It is time for this singularity of vision to give way and for a new era of extreme to dawn. Now this is not the biweekly call to abandon extreme beer for a return to traditional beer styles, although brewing a clean helles or crisp German pilsener is about the most radical act an American craft brewer could undertake these days. Instead, it is time to push past alcohol, hops, and boozy barrels as the only gauges of extreme. If extreme means to exceed the ordinary, usual, or expected, then sticking your latest booze bomb in a bourbon barrel, the training wheels of extreme beer, can no longer quality.

At the Extreme Beer Festival a few years back, surrounded by dozens of these usual alcohol, hop, and barrel suspects, I overheard a few folks talking about one beer that had gone too far. After ambling over to the mentioned table, for a local farm brewery, the brewer told me of his plan to turn extreme on its head. Rather than simply producing yet another barrel or booze beer, he decided to brew a Medieval ale. Starting four days before the festival, the brewer produced a 100-percent barley beer, with no hop or spice additions, and served it, as would have been done several hundred years earlier, within a few days. By his own admission, the beer, with no preservatives and a low alcohol level, had already started to turn, as beer quickly did in the early days of brewing. Now I’m not saying that we should return to pre-Industrial Age brewing conditions but it was a memorable beer moment, a rare opportunity to glimpse brewing history, and it was qualified as extreme.

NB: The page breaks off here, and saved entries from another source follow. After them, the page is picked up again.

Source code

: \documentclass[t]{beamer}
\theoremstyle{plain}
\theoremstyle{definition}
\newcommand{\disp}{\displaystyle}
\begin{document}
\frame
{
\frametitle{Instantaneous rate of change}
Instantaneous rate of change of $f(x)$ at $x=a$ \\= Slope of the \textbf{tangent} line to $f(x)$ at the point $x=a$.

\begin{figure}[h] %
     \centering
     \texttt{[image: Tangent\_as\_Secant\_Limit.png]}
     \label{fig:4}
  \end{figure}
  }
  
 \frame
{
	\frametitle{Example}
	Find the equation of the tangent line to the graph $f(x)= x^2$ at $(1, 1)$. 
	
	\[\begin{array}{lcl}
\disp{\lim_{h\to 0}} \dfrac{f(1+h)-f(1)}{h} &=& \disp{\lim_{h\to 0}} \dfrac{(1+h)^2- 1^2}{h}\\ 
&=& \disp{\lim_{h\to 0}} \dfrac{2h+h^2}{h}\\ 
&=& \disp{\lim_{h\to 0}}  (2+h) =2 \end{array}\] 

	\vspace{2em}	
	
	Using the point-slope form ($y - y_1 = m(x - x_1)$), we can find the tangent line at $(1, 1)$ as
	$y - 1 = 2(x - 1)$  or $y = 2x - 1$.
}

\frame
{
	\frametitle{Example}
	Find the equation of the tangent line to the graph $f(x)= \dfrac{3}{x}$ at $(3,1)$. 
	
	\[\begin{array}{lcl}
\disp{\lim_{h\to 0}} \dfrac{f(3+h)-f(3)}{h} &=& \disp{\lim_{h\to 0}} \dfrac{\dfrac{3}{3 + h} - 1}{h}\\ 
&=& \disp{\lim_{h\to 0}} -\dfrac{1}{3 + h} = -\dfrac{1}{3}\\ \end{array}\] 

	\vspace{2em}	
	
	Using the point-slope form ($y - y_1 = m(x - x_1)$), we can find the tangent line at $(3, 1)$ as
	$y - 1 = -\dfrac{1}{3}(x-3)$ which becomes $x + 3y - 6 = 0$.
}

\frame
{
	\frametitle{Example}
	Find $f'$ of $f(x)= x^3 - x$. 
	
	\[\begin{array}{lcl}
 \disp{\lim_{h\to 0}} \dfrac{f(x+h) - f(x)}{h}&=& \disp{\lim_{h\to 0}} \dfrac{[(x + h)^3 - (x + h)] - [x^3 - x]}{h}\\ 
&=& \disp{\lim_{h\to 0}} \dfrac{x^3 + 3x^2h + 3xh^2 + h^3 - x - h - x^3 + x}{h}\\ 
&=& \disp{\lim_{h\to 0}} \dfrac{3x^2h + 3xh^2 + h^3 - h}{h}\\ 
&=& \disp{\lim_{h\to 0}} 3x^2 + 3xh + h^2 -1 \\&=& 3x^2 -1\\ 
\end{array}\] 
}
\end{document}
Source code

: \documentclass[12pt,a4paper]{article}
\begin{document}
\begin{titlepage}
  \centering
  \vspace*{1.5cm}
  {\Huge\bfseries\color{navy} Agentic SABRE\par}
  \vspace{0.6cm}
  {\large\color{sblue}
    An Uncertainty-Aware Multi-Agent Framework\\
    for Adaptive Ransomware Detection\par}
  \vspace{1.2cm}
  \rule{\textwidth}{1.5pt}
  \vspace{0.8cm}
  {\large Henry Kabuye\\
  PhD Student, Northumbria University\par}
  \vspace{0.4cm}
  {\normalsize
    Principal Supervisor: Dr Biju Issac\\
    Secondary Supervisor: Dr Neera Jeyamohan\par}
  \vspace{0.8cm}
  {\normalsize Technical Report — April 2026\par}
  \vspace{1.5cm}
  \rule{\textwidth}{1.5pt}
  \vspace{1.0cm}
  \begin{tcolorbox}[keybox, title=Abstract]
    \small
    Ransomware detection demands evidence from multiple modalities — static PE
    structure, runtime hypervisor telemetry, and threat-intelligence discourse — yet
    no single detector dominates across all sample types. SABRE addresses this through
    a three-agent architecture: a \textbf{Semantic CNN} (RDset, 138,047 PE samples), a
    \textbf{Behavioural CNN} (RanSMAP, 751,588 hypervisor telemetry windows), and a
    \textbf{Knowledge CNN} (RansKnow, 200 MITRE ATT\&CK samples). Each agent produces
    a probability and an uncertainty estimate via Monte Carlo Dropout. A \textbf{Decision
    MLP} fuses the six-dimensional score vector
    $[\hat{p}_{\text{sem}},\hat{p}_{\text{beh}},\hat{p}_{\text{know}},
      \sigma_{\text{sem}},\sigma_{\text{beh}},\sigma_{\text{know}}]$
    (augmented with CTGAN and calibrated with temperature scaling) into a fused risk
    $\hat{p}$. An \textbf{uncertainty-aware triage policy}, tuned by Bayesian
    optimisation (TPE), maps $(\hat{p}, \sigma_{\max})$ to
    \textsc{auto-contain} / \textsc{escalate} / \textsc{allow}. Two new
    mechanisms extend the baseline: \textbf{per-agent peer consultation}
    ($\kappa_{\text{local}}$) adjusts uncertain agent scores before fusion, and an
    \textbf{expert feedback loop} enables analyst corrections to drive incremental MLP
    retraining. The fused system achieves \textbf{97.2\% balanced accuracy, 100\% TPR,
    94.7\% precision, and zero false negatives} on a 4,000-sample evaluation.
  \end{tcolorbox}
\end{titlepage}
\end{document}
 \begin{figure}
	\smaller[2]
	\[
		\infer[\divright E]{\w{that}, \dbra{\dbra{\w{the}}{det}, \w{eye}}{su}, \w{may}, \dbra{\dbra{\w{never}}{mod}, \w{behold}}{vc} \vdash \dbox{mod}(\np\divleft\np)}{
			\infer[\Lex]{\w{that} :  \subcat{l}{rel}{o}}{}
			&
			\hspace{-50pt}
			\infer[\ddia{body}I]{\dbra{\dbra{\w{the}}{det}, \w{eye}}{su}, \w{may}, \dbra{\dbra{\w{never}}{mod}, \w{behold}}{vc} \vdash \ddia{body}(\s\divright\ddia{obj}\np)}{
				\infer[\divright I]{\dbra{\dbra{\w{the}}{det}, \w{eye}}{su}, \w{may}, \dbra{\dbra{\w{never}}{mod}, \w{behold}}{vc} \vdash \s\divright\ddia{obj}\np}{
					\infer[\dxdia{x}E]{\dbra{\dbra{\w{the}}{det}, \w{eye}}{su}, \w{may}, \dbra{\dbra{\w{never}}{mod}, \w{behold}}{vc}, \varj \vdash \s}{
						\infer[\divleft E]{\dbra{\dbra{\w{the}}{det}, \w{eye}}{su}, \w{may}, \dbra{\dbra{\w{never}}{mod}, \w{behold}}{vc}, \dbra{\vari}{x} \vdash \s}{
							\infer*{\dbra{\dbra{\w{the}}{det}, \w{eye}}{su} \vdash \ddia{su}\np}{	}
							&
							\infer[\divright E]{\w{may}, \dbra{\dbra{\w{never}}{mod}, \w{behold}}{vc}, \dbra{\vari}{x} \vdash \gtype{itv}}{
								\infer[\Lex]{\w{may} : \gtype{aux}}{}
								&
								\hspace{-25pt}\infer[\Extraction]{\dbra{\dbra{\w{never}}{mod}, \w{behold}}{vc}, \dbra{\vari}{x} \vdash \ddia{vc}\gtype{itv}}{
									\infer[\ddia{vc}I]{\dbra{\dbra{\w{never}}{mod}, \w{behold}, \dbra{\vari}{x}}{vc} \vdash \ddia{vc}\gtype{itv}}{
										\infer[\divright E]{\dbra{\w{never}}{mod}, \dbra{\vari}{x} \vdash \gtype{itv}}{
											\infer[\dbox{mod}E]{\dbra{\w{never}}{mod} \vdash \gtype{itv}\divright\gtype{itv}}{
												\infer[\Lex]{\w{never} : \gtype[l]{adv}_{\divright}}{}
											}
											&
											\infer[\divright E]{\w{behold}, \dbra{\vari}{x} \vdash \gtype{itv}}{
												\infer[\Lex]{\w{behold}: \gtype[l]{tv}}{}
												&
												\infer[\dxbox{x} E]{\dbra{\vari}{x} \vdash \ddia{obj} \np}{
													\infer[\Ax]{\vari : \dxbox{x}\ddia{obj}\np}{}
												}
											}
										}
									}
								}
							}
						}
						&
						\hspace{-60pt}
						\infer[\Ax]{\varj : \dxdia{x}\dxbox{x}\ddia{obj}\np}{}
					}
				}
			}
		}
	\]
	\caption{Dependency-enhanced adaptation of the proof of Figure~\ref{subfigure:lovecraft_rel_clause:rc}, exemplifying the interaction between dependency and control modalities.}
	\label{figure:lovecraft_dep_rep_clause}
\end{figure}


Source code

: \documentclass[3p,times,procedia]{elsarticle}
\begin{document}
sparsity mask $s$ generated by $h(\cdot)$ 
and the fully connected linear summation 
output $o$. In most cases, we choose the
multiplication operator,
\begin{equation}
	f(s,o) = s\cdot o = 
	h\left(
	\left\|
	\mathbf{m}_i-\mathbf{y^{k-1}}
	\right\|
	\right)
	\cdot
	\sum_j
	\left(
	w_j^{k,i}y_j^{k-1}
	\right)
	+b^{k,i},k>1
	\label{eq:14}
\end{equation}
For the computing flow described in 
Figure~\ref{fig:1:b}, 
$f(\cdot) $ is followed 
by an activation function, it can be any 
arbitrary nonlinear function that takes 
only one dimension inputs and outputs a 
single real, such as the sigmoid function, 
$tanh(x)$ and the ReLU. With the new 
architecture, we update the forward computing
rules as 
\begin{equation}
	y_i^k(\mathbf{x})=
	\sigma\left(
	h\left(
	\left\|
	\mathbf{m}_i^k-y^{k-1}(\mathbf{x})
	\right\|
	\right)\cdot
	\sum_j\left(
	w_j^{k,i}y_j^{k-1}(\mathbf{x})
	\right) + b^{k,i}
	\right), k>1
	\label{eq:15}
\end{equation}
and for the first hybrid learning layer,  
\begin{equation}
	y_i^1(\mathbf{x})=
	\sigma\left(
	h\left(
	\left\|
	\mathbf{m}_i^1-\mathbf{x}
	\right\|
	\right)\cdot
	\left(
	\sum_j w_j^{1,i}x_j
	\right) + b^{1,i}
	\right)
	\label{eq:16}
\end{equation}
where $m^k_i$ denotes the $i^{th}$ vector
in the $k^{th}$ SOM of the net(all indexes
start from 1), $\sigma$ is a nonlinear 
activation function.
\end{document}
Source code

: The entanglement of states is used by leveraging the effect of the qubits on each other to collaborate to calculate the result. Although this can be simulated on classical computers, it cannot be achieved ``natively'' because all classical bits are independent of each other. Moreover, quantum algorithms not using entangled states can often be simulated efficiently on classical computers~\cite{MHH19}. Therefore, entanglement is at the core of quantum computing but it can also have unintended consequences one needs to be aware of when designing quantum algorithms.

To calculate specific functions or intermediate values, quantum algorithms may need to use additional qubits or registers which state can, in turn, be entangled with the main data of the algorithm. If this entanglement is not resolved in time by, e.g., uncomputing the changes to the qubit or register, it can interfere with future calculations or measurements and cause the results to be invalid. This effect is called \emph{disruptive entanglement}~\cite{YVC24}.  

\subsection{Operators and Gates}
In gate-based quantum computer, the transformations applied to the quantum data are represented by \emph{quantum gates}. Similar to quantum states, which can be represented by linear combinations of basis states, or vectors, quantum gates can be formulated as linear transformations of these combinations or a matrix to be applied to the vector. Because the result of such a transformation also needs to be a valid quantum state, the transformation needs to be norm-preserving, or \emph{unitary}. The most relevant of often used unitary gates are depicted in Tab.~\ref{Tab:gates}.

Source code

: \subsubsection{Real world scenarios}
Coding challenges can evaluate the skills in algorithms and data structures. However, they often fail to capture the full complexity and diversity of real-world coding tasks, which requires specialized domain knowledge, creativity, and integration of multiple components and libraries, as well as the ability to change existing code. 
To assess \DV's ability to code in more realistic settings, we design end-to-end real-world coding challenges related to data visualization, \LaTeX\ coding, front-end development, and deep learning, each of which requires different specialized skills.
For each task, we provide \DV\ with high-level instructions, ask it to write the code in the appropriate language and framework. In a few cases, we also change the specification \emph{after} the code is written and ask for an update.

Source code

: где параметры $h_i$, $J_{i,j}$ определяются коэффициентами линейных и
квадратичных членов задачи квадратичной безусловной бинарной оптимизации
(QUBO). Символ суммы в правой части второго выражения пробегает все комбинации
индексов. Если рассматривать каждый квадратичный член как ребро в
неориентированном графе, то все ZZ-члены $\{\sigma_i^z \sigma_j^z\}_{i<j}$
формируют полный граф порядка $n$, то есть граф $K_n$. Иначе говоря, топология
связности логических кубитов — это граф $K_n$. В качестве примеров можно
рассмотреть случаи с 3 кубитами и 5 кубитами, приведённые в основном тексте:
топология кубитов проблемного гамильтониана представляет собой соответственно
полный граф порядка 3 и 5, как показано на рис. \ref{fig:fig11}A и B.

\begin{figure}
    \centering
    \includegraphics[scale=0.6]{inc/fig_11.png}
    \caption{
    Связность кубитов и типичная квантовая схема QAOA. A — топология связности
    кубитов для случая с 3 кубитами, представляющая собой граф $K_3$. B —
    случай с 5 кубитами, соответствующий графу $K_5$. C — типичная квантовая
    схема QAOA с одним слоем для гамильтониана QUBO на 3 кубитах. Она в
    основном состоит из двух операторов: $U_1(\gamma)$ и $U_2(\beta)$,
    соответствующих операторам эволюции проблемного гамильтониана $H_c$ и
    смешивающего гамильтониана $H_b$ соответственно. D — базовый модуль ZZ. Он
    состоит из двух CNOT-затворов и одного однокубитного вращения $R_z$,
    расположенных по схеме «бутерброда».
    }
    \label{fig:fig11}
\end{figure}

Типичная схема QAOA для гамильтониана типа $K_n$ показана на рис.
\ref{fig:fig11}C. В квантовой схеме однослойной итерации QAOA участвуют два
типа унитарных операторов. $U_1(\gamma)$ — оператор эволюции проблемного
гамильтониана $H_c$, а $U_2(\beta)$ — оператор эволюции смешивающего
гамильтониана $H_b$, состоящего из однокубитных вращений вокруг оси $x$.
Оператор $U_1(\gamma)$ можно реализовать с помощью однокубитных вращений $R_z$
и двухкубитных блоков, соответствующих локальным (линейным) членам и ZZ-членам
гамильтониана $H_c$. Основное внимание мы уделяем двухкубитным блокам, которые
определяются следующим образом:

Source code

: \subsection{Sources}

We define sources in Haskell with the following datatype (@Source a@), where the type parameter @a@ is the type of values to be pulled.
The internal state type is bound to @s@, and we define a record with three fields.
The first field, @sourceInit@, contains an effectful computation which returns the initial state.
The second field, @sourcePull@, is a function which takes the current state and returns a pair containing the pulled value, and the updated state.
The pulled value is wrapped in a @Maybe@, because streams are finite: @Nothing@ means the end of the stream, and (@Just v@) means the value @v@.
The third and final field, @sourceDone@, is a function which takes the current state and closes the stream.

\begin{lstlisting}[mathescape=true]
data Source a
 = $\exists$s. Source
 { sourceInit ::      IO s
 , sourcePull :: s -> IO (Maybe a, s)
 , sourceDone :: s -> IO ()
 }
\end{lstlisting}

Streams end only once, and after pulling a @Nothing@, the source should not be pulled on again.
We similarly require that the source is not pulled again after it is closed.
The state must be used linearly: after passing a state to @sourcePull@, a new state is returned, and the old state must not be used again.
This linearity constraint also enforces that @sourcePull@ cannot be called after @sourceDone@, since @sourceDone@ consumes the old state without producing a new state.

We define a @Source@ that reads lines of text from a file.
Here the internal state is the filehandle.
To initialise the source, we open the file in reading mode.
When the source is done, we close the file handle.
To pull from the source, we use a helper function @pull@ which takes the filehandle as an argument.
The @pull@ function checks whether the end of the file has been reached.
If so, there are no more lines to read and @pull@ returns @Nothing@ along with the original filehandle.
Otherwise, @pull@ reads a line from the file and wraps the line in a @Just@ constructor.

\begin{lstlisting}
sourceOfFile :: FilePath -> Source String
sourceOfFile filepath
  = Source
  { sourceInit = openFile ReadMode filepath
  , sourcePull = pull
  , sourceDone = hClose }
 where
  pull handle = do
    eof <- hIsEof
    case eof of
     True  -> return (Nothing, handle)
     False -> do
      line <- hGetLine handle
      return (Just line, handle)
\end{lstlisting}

In a time where brewers brag about using fifteen different hop and malt types in their beers, I am drawn away to thoughts of the beauty and simplicity inherent in many single malt and hop offerings. Muddlehop messes are full of sound and fury; signifying nothing, like a discordant cacophony of misaligned and malcontented flavors. It is more the noise of traffic than the mastered hand of Ornette Coleman in its self-promoted dissonance. Today, it is a far more radical thing to rely on a single hop variety to create crisp, clean, and iconic pilsners, as Victory Brewing has done with its Braumeister Pils series, or to create singularly expressive India pale ales.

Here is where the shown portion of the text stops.